Meanwhile, socialist hotbeds like Cleveland, Jacksonville, Los Angeles, Sacramento and other people’s republics have been blithely making their own juice for many decades and selling it more cheaply to their citizens than do the corporations.

Such public owners are also more hospitable to schemes for small-scale local generation and incentives to reward renewable energy producers. Corporations understandably are not thrilled at this kind of grassroots competition.

Nonetheless, it’s coming. A heartwarming story by the Associated Press reported on the hot battle between two neighboring giant Texas ranches over whether one of them may install a humongous wind farm. Texas, ever versatile, already produces more kilowatts from wind than any other state. One day, though, it probably will be upstaged by the Dakotas, known as the Persian Gulf of wind power. Maybe that explains why so many folks move away — lots of bad hair days.

    u    u    u

But electricity remains a rotten business. The biggest federal subsidies go to nuclear, with coal, oil and gas following along. Renewables get peanuts. Regulatory authorities also are keyed to corporate welfare. As are state legislatures. Issues like whether, where and with what fuel power plants are built are typically not publicly debated decisions. They’re private profit decisions, with sainted nonprofit agencies trying valiantly to fight off the worst ones.

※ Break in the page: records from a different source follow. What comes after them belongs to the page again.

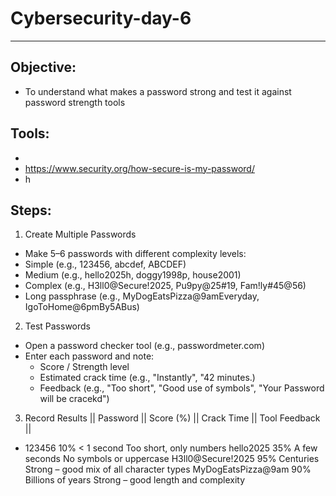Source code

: # Cybersecurity-day-6

---

## Objective:
  - To understand what makes a password strong and test it against password strength tools

## Tools:
  - 
  - https://www.security.org/how-secure-is-my-password/
  - h

## Steps:
1. Create Multiple Passwords
  - Make 5–6 passwords with different complexity levels:
  - Simple (e.g., 123456, abcdef, ABCDEF)
  - Medium (e.g., hello2025h, doggy1998p, house2001)
  - Complex (e.g., H3ll0@Secure!2025, Pu9py@25#19,  Fam!ly#45@56)
  - Long passphrase (e.g., MyDogEatsPizza@9amEveryday, IgoToHome@6pmBy5ABus)
2. Test Passwords
  - Open a password checker tool (e.g., passwordmeter.com)
  - Enter each password and note:
      * Score / Strength level
      * Estimated crack time (e.g., "Instantly", "42 minutes.)
      * Feedback (e.g., "Too short", "Good use of symbols", "Your Password will be cracekd")
3. Record Results
||      Password	    ||      Score (%)    ||    Crack Time	  ||    Tool Feedback          ||
  - 123456	              10%	< 1 second	Too short, only numbers
  hello2025	35%	A few seconds	No symbols or uppercase
  H3ll0@Secure!2025	95%	Centuries	Strong – good mix of all character types
  MyDogEatsPizza@9am	90%	Billions of years	Strong – good length and complexity
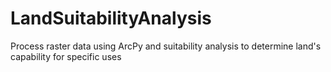 # LandSuitabilityAnalysis
Process raster data using ArcPy and suitability analysis to determine land's capability for specific uses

Public policy formation, being critical to our lives, ought to be in public hands. So many of our power decisions now lie in the hands of the generating cartel and Wall Street hedge funds, that we have good reason for deep concern.

And since wind and sun don’t require an endless stream of expensive fuel, it comes as no surprise that those big domestic investors are sticking with fossil fuels. That’s where the money is. Indeed, the biggest investor in subversive wind power in this country comes not from America at all, but from Spain.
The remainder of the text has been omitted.